In reply, Brahmā states that a person should first undergo the upanayāna ceremony, study the Vedas and also acquire the knowledge of other sciences needed to live in the world for twelve years. For the next twenty five years, he should live as a householder discharging all the duties of that life. The subsequent twenty five years should be spent as a vānaprastha with all the disciplines associated with it. Then he should renounce everything and go away as a mendicant, burning all the desires and cultivating the four-fold discipline of Vedānta. This is the precondition to this stage of life.

Third Chapter[edit]

People Unfit for Renunciation[edit]

In answer to the question by Nārada that who is fit to be initiated into sanyāsa, Brahmā first rules out the following persons unfit even though they may be endowed with the spirit of renunciation:

  1. Eunuchs
  2. Sinners
  3. Physically disabled persons
  4. Libertines
  5. Children
  6. Those who do not accept the authority of the Vedas

Persons Eligible for Spiritual Illumination[edit]

A person who is about to die can take sanyāsa if he has a strong desire, just by uttering the praiṣamantra.[6] In his case there is no need for the performance of the usual rites associated with it. After declaring that only the person having the spirit of intense renunciation is fit for sanyāsa, he narrates vidvat-sanyāsa.[7]

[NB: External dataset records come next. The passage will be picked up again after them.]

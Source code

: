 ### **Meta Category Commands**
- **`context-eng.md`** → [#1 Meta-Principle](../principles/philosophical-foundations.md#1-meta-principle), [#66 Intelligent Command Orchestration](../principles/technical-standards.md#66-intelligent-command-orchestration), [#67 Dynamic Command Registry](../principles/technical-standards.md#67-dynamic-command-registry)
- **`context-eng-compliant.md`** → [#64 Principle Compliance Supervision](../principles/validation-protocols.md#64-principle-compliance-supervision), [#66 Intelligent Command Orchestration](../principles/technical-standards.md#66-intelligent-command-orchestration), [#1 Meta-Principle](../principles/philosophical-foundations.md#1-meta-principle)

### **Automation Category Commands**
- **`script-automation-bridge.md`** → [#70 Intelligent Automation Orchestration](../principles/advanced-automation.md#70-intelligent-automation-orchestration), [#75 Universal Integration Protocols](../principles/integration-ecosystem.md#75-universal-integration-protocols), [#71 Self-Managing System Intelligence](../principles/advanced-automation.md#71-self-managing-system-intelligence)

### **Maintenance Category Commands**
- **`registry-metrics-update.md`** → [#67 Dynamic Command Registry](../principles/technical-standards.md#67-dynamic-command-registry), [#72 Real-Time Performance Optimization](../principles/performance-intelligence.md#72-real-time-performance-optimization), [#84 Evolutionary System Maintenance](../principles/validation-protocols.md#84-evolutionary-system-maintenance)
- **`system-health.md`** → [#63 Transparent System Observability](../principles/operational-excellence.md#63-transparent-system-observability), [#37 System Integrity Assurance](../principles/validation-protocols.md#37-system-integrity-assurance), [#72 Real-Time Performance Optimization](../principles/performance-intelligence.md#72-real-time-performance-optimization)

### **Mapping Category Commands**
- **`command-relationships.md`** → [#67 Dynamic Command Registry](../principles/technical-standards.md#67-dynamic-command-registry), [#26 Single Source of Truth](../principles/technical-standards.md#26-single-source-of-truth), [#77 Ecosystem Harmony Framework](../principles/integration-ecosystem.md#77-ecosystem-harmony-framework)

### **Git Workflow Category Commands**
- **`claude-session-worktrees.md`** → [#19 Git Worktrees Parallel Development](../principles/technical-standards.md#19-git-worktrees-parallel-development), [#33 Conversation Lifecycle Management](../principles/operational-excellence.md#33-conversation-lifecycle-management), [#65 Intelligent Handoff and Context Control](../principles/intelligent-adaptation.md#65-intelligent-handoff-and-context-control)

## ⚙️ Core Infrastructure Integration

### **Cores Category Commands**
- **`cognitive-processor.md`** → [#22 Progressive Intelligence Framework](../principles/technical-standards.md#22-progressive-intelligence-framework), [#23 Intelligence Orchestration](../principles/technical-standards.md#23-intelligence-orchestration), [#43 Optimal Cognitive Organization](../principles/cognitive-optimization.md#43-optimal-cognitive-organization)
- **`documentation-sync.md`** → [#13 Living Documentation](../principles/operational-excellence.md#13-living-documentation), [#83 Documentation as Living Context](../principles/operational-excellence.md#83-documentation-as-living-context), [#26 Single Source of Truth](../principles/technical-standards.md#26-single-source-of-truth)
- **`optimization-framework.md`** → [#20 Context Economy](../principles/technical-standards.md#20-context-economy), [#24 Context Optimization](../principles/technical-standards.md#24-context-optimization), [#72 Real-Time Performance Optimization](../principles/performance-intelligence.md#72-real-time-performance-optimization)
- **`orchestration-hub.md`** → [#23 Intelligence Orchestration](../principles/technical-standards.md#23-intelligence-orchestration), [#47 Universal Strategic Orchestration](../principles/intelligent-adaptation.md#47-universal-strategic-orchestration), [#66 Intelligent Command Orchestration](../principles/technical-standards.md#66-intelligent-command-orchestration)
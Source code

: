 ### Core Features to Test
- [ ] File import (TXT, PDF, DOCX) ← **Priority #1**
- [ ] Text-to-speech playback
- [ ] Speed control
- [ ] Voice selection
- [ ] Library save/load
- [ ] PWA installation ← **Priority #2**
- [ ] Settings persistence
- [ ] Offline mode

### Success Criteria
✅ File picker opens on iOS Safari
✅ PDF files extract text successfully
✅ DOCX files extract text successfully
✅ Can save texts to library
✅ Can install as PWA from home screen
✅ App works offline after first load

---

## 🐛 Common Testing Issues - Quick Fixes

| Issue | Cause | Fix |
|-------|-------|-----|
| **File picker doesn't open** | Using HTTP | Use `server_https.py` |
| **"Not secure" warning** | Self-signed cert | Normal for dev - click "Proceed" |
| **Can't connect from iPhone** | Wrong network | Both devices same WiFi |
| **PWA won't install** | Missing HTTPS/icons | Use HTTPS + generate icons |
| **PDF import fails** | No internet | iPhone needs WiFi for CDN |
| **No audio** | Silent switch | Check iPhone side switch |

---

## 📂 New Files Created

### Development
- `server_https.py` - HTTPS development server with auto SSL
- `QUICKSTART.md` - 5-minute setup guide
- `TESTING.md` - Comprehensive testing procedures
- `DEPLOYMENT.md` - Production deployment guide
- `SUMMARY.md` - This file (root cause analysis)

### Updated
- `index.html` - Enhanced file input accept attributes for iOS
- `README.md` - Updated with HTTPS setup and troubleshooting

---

A person of spiritual illumination generally has the following characteristics:

  • Knowledge of Brahman
  • Devoid of any desires and detachment
  • Equanimity under all circumstances
  • Internal and external purity
  • Peace of mind
  • Devotion towards truth
  • Contentment
  • Absence of greed and hypocrisy
  • Not Sinful

Qualities of Vidvat-sanyāsin[edit]

Such a person is eminently fitted to become a vidvat-sanyāsin. He is expected to possess only a minimum number of articles needed for the maintenance of the body. They are:

He should always move about all alone. Violation of these rules will cast him into hell.

Code of Conduct for Monks[edit]

There are set of guidelines prescribed for the yati or the monk. Some of them are:

  • Eschewing the ariṣaḍvargas[8]
  • Conquest on the senses
  • Control over the mind
  • Avoiding honor and welcoming dishonor by the society
  • Forbearance
  • Taking delight in the Self
  • Studying the Upaniṣads and allied works
  • Constant effort to conquer all attachment to the physical body
  • Living alone under trees and deserted places
  • Not mixing with others or talking to them about worldly matters
  • Avoiding tasty food

Āśramas and Sanyāsa[edit]

Pārivrājya or sanyāsa can be resorted to in the usual order of the four āśramas with intense spirit of renunciation being the only criterion. They are:

Now, Nārada asks Brahmā whether the sanyāsin who has no śikhā[9] and yajñopavīta is a brāhmaṇa at all, since they are essential for him. Brahmā replies that for such sanyāsin, Brahman[10] is everything including all the insignias of a brāhmaṇa.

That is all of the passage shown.